Bundan birkaç yıl önce beni bir 19 Mayıs’ta Güneydoğu’da bir ile götüren kitapçı arkadaşın bu gösteriler için “Bir gün bunlar bitecek” diye mırıldandığını işittiğimde şaşırmış, üzülmüştüm. Kendi İmam Hatip çıkışlıydı, ateistti. Daha çağcıl bir insan, aldığı eğitimin koşullanmalarını aşmış bir insan, diye görüyordum onu. 19 Mayıs gösterilerinden duyduğu rahatsızlık, onun gerçekte Cumhuriyet’in getirdiği çağcıl eğitime, uygar bir dünyanın yaşam biçimine karşı olduğunu gösteriyordu.

Din okullarının yapısında çağcıllık yoktur. Bilim yoktur. Varlıkları; bilimsel eğitime de, laik düzene de, insanca yaşanabilecek güzellikleri sağlayacak uygarlığa karşı biçimlenmiştir.

Tarihi yalanlarla, safsatalarla öğrendikleri, dedikodu düzeyinde bildikleri; tarihte kendi istediklerini gördüklerinden gerçeği hiçbir zaman yakalayamazlar.

Zaten gerçek diye bir dertleri de yoktur. Bu kafalar, vali olsun, bakan olsun, kim olursa olsun bu ülkeye hizmeti değil kendi inançlarına hizmeti düşünür ancak. O nedenle bu kafalardan iyi niyetli bir çaba beklemek boşunadır.

Yasaların kendilerine verdiği gücü, halkın yararına değil kendi duygularına , çıkarlarına göre kullanırlar.

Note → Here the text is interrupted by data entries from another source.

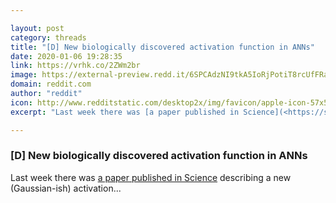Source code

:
 ```yaml
---

layout: post
category: threads
title: "[D] New biologically discovered activation function in ANNs"
date: 2020-01-06 19:28:35
link: https://vrhk.co/2ZWm2br
image: https://external-preview.redd.it/6SPCAdzNI9tkA5IoRjPotiT8rcUfFRa5g6PkHtxMHB0.jpg?width=346&height=181.151832461&auto=webp&s=4a0a1d0ca5c9ef59ff623f8f0e81a20901d3d7fc
domain: reddit.com
author: "reddit"
icon: http://www.redditstatic.com/desktop2x/img/favicon/apple-icon-57x57.png
excerpt: "Last week there was [a paper published in Science](<https://science.sciencemag.org/content/367/6473/83>) describing a new (Gaussian-ish) activation..."

---
```


### [D] New biologically discovered activation function in ANNs

Last week there was [a paper published in Science](<https://science.sciencemag.org/content/367/6473/83>) describing a new (Gaussian-ish) activation...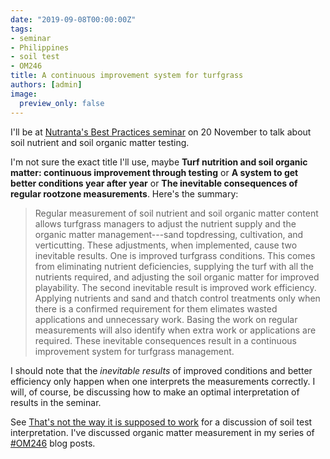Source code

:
```yaml
---
date: "2019-09-08T00:00:00Z"
tags:
- seminar
- Philippines
- soil test
- OM246
title: A continuous improvement system for turfgrass
authors: [admin]
image:
  preview_only: false
---
```


I'll be at [Nutranta's Best Practices seminar](https://www.facebook.com/nutrantainc/photos/a.746817742334999/953726631644108/?type=3&theater) on 20 November to talk about soil nutrient and soil organic matter testing. 

I'm not sure the exact title I'll use, maybe **Turf nutrition and soil organic matter: continuous improvement through testing** or **A system to get better conditions year after year** or **The inevitable consequences of regular rootzone measurements**. Here's the summary:

> Regular measurement of soil nutrient and soil organic matter content allows turfgrass managers to adjust the nutrient supply and the organic matter management---sand topdressing, cultivation, and verticutting. These adjustments, when implemented, cause two inevitable results. One is improved turfgrass conditions. This comes from eliminating nutrient deficiencies, supplying the turf with all the nutrients required, and adjusting the soil organic matter for improved playability. The second inevitable result is improved work efficiency. Applying nutrients and sand and thatch control treatments only when there is a confirmed requirement for them elimates wasted applications and unnecessary work. Basing the work on regular measurements will also identify when extra work or applications are required. These inevitable consequences result in a continuous improvement system for turfgrass management.

I should note that the *inevitable results* of improved conditions and better efficiency only happen when one interprets the measurements correctly. I will, of course, be discussing how to make an optimal interpretation of results in the seminar. 

See [That's not the way it is supposed to work](https://www.blog.asianturfgrass.com/2016/03/thats-not-the-way-it-is-supposed-to-work.html) for a discussion of soil test interpretation. I've discussed organic matter measurement in my series of [#OM246](https://www.asianturfgrass.com/tags/#om246) blog posts.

Bizim okuduğumuz okullarda 19 Mayıs gösterileriyle ortaya çıkan güzellikleri bunları kavramaları da olanaksızdır. Ulusal bayramların çocuklarımıza, gençlerimize kazandırdığı yurtseverlik duygusu bunlara uzaktır. O nedenle de yasaklamak onları rahatsız etmez.

Yine de bakıyorum da yurdun dört bir yanında ulusal bayramları eskisinden çok coşkuyla kutlayan kitleler var. Etki tepki ilişkisi burada da görülüyor.

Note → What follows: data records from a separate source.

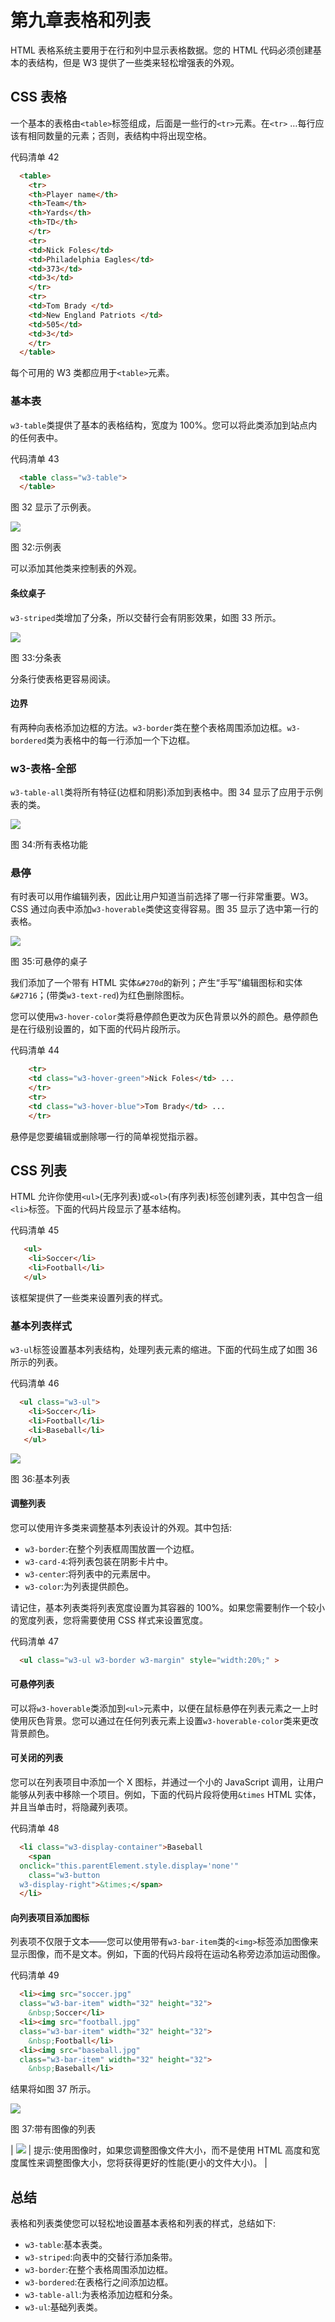 # 第九章表格和列表

HTML 表格系统主要用于在行和列中显示表格数据。您的 HTML 代码必须创建基本的表结构，但是 W3 提供了一些类来轻松增强表的外观。

## CSS 表格

一个基本的表格由`<table>`标签组成，后面是一些行的`<tr>`元素。在`<tr>` …每行应该有相同数量的元素；否则，表结构中将出现空格。

代码清单 42

```html
  <table>
    <tr>
    <th>Player name</th> 
    <th>Team</th> 
    <th>Yards</th> 
    <th>TD</th> 
    </tr>
    <tr>
    <td>Nick Foles</td> 
    <td>Philadelphia Eagles</td> 
    <td>373</td> 
    <td>3</td> 
    </tr>
    <tr>
    <td>Tom Brady </td> 
    <td>New England Patriots </td> 
    <td>505</td> 
    <td>3</td> 
    </tr>
  </table>      

```

每个可用的 W3 类都应用于`<table>`元素。

### 基本表

`w3-table`类提供了基本的表格结构，宽度为 100%。您可以将此类添加到站点内的任何表中。

代码清单 43

```html
  <table class="w3-table"> 
  </table>      

```

图 32 显示了示例表。

![](img/image037.png)

图 32:示例表

可以添加其他类来控制表的外观。

#### 条纹桌子

`w3-striped`类增加了分条，所以交替行会有阴影效果，如图 33 所示。

![](img/image038.png)

图 33:分条表

分条行使表格更容易阅读。

#### 边界

有两种向表格添加边框的方法。`w3-border`类在整个表格周围添加边框。`w3-bordered`类为表格中的每一行添加一个下边框。

### w3-表格-全部

`w3-table-all`类将所有特征(边框和阴影)添加到表格中。图 34 显示了应用于示例表的类。

![](img/image039.jpg)

图 34:所有表格功能

### 悬停

有时表可以用作编辑列表，因此让用户知道当前选择了哪一行非常重要。W3。CSS 通过向表中添加`w3-hoverable`类使这变得容易。图 35 显示了选中第一行的表格。

![](img/image040.png)

图 35:可悬停的桌子

我们添加了一个带有 HTML 实体`&#270d`的新列；产生“手写”编辑图标和实体`&#2716`；(带类`w3-text-red`)为红色删除图标。

您可以使用`w3-hover-color`类将悬停颜色更改为灰色背景以外的颜色。悬停颜色是在行级别设置的，如下面的代码片段所示。

代码清单 44

```html
    <tr>
    <td class="w3-hover-green">Nick Foles</td> ...
    </tr>
    <tr>
    <td class="w3-hover-blue">Tom Brady</td> ...
    </tr>

```

悬停是您要编辑或删除哪一行的简单视觉指示器。

## CSS 列表

HTML 允许你使用`<ul>`(无序列表)或`<ol>`(有序列表)标签创建列表，其中包含一组`<li>`标签。下面的代码片段显示了基本结构。

代码清单 45

```html
   <ul>
    <li>Soccer</li>
    <li>Football</li>
   </ul>

```

该框架提供了一些类来设置列表的样式。

### 基本列表样式

`w3-ul`标签设置基本列表结构，处理列表元素的缩进。下面的代码生成了如图 36 所示的列表。

代码清单 46

```html
  <ul class="w3-ul">
    <li>Soccer</li>
    <li>Football</li>
    <li>Baseball</li>
   </ul>

```

![](img/image041.jpg)

图 36:基本列表

#### 调整列表

您可以使用许多类来调整基本列表设计的外观。其中包括:

*   `w3-border`:在整个列表框周围放置一个边框。
*   `w3-card-4`:将列表包装在阴影卡片中。
*   `w3-center`:将列表中的元素居中。
*   `w3-color`:为列表提供颜色。

请记住，基本列表类将列表宽度设置为其容器的 100%。如果您需要制作一个较小的宽度列表，您将需要使用 CSS 样式来设置宽度。

代码清单 47

```html
  <ul class="w3-ul w3-border w3-margin" style="width:20%;" >

```

#### 可悬停列表

可以将`w3-hoverable`类添加到`<ul>`元素中，以便在鼠标悬停在列表元素之一上时使用灰色背景。您可以通过在任何列表元素上设置`w3-hoverable-color`类来更改背景颜色。

#### 可关闭的列表

您可以在列表项目中添加一个 X 图标，并通过一个小的 JavaScript 调用，让用户能够从列表中移除一个项目。例如，下面的代码片段将使用`&times` HTML 实体，并且当单击时，将隐藏列表项。

代码清单 48

```html
  <li class="w3-display-container">Baseball
    <span
  onclick="this.parentElement.style.display='none'"
    class="w3-button
  w3-display-right">&times;</span>
  </li>

```

#### 向列表项目添加图标

列表项不仅限于文本——您可以使用带有`w3-bar-item`类的`<img>`标签添加图像来显示图像，而不是文本。例如，下面的代码片段将在运动名称旁边添加运动图像。

代码清单 49

```html
  <li><img src="soccer.jpg"
  class="w3-bar-item" width="32" height="32">
    &nbsp;Soccer</li>
  <li><img src="football.jpg"
  class="w3-bar-item" width="32" height="32">
    &nbsp;Football</li>
  <li><img src="baseball.jpg"
  class="w3-bar-item" width="32" height="32">
    &nbsp;Baseball</li>

```

结果将如图 37 所示。

![](img/image042.jpg)

图 37:带有图像的列表

| ![](img/tip.png) | 提示:使用图像时，如果您调整图像文件大小，而不是使用 HTML 高度和宽度属性来调整图像大小，您将获得更好的性能(更小的文件大小)。 |

## 总结

表格和列表类使您可以轻松地设置基本表格和列表的样式，总结如下:

*   `w3-table`:基本表类。
*   `w3-striped`:向表中的交替行添加条带。
*   `w3-border`:在整个表格周围添加边框。
*   `w3-bordered`:在表格行之间添加边框。
*   `w3-table-all`:为表格添加边框和分条。
*   `w3-ul`:基础列表类。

Öyle görülüyor ki büyük insan Mustafa Kemal Atatürk’ün ulusumuza kazandırdığı derin yurtseverlik duygusu bunların da, bunların ağababalarının da en büyük korkusudur. Baskıları da bundandır.

İstediklerini yapsınlar. Bilgiyle vicdan her zaman yalanın, korkunun üstesinden gelmiştir; gelecektir. İnsanlığı geliştiren de bu iki öğedir. Bunları bilmeyenler, bunlardan yoksun olanlar düşünsün.